O que ele quer? Vai acabar machucando alguém.

(Ela vai para junto da cerca. O motoqueiro desacelera a moto e ao chegar perto dela, faz o motor rugir bem alto. Ela tem um sobressalto)


Mulher de 40 anos

(Prepara-se para xingar o motoqueiro, que acelera a moto e sai em toda a velocidade)

Seu filho de uma puta! Tomara que se estabaque!


[Ação]

O motoqueiro chega no cruzamento, freia, mas não consegue parar a moto. Ele desliza sobre o asfalto molhado e bate em cheio num carro estacionado do outro lado da rua. Ele cai da moto, desacordado. A mulher de 40 anos sai correndo até o lugar do acidente. Ela está em pânico.

 

Mulher de 40 anos

(Chorando)

Ah, merda! Eu e minha língua! Agora matei o motoqueiro!

 

[Ação]

A mulher de 40 anos é a primeira a chegar. Ela se senta no asfalto e coloca a cabeça do motoqueiro sobre seu colo, envolvendo-o com seus braços. O motoqueiro acorda nos braços da mulher de 40 anos. Olha para ela e dá um sorriso. O olho roxo também tem um brilho estranho.

 

Fim da cena 04.

 

 _________

ABERTURA DA CENA 05

Final da tarde do sétimo dia após o acidente de moto. É um dia com bastante vento. O céu começa a ficar vermelho porque logo o sol irá se por. O motoqueiro está em frente à casa da vizinha, conversando com a filha da vizinha.


[Ação]

A filha da vizinha chora. Ela soca o peito do motoqueiro. Ele a segura delicadamente pelos pulsos.


Filha da vizinha

(Fungando)

Como você pode fazer isso comigo?

(Ela liberta as mãos e limpa os olhos)


Motoqueiro

(Bastante ansioso, olhando na direção da casa da mulher de 40 anos.)

Foi mais forte que eu. Aconteceu.

(Se afasta da moça em direção a moto.)


[Ação]

A mulher de 40 anos sai de casa, vestindo uma roupa de couro preta, bastante justa. Também usa as luvas do motoqueiro.

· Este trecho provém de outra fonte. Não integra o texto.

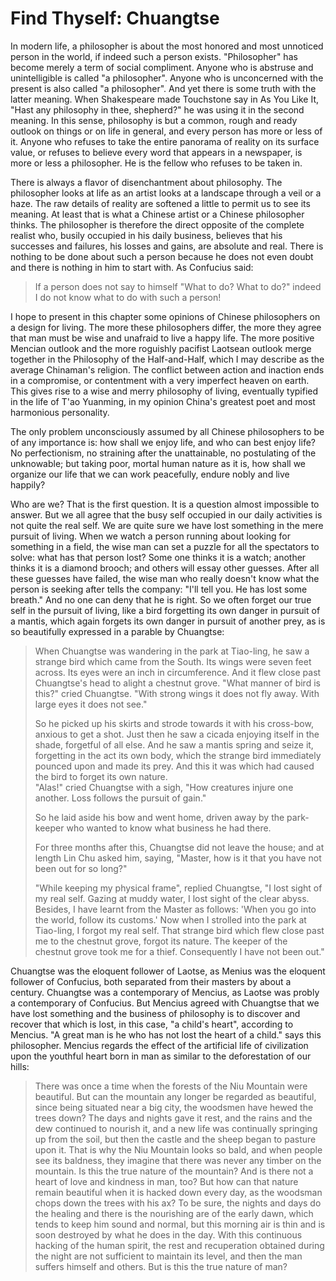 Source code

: # Find Thyself: Chuangtse

In modern life, a philosopher is about the most honored and most unnoticed
person in the world, if indeed such a person exists. "Philosopher" has become
merely a term of social compliment. Anyone who is abstruse and unintelligible is
called "a philosopher". Anyone who is unconcerned with the present is also
called "a philosopher". And yet there is some truth with the latter meaning.
When Shakespeare made Touchstone say in As You Like It, "Hast any philosophy in
thee, shepherd?" he was using it in the second meaning. In this sense,
philosophy is but a common, rough and ready outlook on things or on life in
general, and every person has more or less of it. Anyone who refuses to take the
entire panorama of reality on its surface value, or refuses to believe every
word that appears in a newspaper, is more or less a philosopher. He is the
fellow who refuses to be taken in.

There is always a flavor of disenchantment about philosophy. The philosopher
looks at life as an artist looks at a landscape through a veil or a haze. The
raw details of reality are softened a little to permit us to see its meaning. At
least that is what a Chinese artist or a Chinese philosopher thinks. The
philosopher is therefore the direct opposite of the complete realist who, busily
occupied in his daily business, believes that his successes and failures, his
losses and gains, are absolute and real. There is nothing to be done about such
a person because he does not even doubt and there is nothing in him to start
with. As Confucius said:

> If a person does not say to himself "What to do? What to do?" indeed I do not
> know what to do with such a person!

I hope to present in this chapter some opinions of Chinese philosophers on a
design for living. The more these philosophers differ, the more they agree that
man must be wise and unafraid to live a happy life. The more positive Mencian
outlook and the more roguishly pacifist Laotsean outlook merge together in the
Philosophy of the Half-and-Half, which I may describe as the average Chinaman's
religion. The conflict between action and inaction ends in a compromise, or
contentment with a very imperfect heaven on earth. This gives rise to a wise and
merry philosophy of living, eventually typified in the life of T'ao Yuanming, in
my opinion China's greatest poet and most harmonious personality.

The only problem unconsciously assumed by all Chinese philosophers to be of any
importance is: how shall we enjoy life, and who can best enjoy life? No
perfectionism, no straining after the unattainable, no postulating of the
unknowable; but taking poor, mortal human nature as it is, how shall we organize
our life that we can work peacefully, endure nobly and live happily?

Who are we? That is the first question. It is a question almost impossible to
answer. But we all agree that the busy self occupied in our daily activities is
not quite the real self. We are quite sure we have lost something in the mere
pursuit of living. When we watch a person running about looking for something in
a field, the wise man can set a puzzle for all the spectators to solve: what has
that person lost? Some one thinks it is a watch; another thinks it is a diamond
brooch; and others will essay other guesses. After all these guesses have
failed, the wise man who really doesn't know what the person is seeking after
tells the company: "I'll tell you. He has lost some breath." And no one can deny
that he is right. So we often forget our true self in the pursuit of living,
like a bird forgetting its own danger in pursuit of a mantis, which again
forgets its own danger in pursuit of another prey, as is so beautifully
expressed in a parable by Chuangtse:

> When Chuangtse was wandering in the park at Tiao-ling, he saw a strange bird
> which came from the South. Its wings were seven feet across. Its eyes were an
> inch in circumference. And it flew close past Chuangtse's head to alight a
> chestnut grove. "What manner of bird is this?" cried Chuangtse. "With strong
> wings it does not fly away. With large eyes it does not see."  
>  
> So he picked up his skirts and strode towards it with his cross-bow, anxious
> to get a shot. Just then he saw a cicada enjoying itself in the shade,
> forgetful of all else. And he saw a mantis spring and seize it, forgetting in
> the act its own body, which the strange bird immediately pounced upon and made
> its prey. And this it was which had caused the bird to forget  its own nature.  
> "Alas!" cried Chuangtse with a sigh, "How creatures injure one another. Loss
> follows the pursuit of gain."  
>  
> So he laid aside his bow and went home, driven away by the park-keeper who
> wanted to know what business he had there.  
>  
> For three months after this, Chuangtse did not leave the house; and at length
> Lin Chu asked him, saying, "Master, how is it that you have not been out for
> so long?"  
>  
> "While keeping my physical frame", replied Chuangtse, "I lost sight of my real
> self. Gazing at muddy water, I lost sight of the clear abyss. Besides, I have
> learnt from the Master as follows: 'When you go into the world, follow its
> customs.' Now when I strolled into the park at Tiao-ling, I forgot my real
> self. That strange bird which flew close past me to the chestnut grove, forgot
> its nature. The keeper of the chestnut grove took me for a thief. Consequently
> I have not been out."

Chuangtse was the eloquent follower of Laotse, as Menius was the eloquent
follower of Confucius, both separated from their masters by about a century.
Chuangtse was a contemporary of Mencius, as Laotse was probly a contemporary of
Confucius. But Mencius agreed with Chuangtse that we have lost something and the
business of philosophy is to discover and recover that which is lost, in this
case, "a child's heart", according to Mencius. "A great man is he who has not
lost the heart of a child." says this philosopher. Mencius regards the effect of
the artificial life of civilization upon the youthful heart born in man as
similar to the deforestation of our hills:

> There was once a time when the forests of the Niu Mountain were beautiful. But
> can the mountain any longer be regarded as beautiful, since being situated
> near a big city, the woodsmen have hewed the trees down? The days and nights
> gave it rest, and the rains and the dew continued to nourish it, and a new
> life was continually springing up from the soil, but then the castle and the
> sheep began to pasture upon it. That is why the Niu Mountain looks so bald,
> and when people see its baldness, they imagine that there was never any timber
> on the mountain. Is this the true nature of the mountain? And is there not a
> heart of love and kindness in man, too? But how can that nature remain
> beautiful when it is hacked down every day, as the woodsman chops down the
> trees with his ax? To be sure, the nights and days do the healing and there is
> the nourishing are of the early dawn, which tends to keep him sound and
> normal, but this morning air is thin and is soon destroyed by what he does in
> the day. With this continuous hacking of the human spirit, the rest and
> recuperation obtained during the night are not sufficient to maintain its
> level, and then the man suffers himself and others. But is this the true
> nature of man?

Ela solta os cabelos, que agora se agitam com o vento. Ela vai em direção a rua. O motoqueiro para a moto e tira o capacete. Os dois olhos do motoqueiro brilham apaixonadamente. Ele entrega um capacete para a mulher de 40 anos. Ela sobe na moto e aperta forte a cintura do motoqueiro, que estremece e suspira fundo. Ele acelera a moto e segue em direção ao pôr do sol, sob os fungados sentidos da filha da vizinha.

 

Fim da história.


Comentários

Soraya Jordão disse…
A paixão, essa danada, não respeita nenhum limite.
Ana Raja disse…
A paixão arrebatadora acontece nos corações mais improváveis. Adorei o título!
branco disse…
Que coisa ! Essa " novela de cena 1, ação" cria um clima que me fez ansiosamente aguardar pela "cena 2, ação". No entanto, nada disso se sustentaria sem uma história criativa, instigante e (como de costume) ricamente narrada.
Brilhante!
André Ferrer disse…
A estrutura de roteiro confere um tempo de leitura diferente Nádia. Interessante. Dois bichos morreram, o que diz respeito a uma certa tradição. Rsrsrs! O final surpreendeu porque uma mulher de 40 ainda não combina com um jovem motoqueiro. Ou combina? A nova balzaquiana já tem sessenta anos? Adorei.
Zoraya Cesar disse…
HAHAHAAHAMEEEEIIIII!
que história arrebatadora! sinistra. apaixonante!
quebra váaaarios paradigmas de uma vez só!
mata bichos - o papagaio, que externa a amargura e rabugice da vizinha tinha mesmo de ser o primeiro a morrer; o gato, que expressa a sinuosidade de uma paixão escondida, em seguida. Agora a vizinha pode se libertar de sua amargura e o motoqueiro de sua máscara e ele passa a se exibir ostensivamente.
desconstroi o status de que homem mais novo não pode ficar com mulher mais velha
desconstroi a ilusão de que o amor cabe em caixas formatadas pela sociedade
e ainda termina com cena de filme
e ainda é em capítulos

Depois não quer ser a Countess Velvet! veludo puro!
Albir disse…
Teatróloga - mais uma face da multiartista. Maneja com facilidade a caneta, o teclado, as crianças, o divã e... a pá (ui!).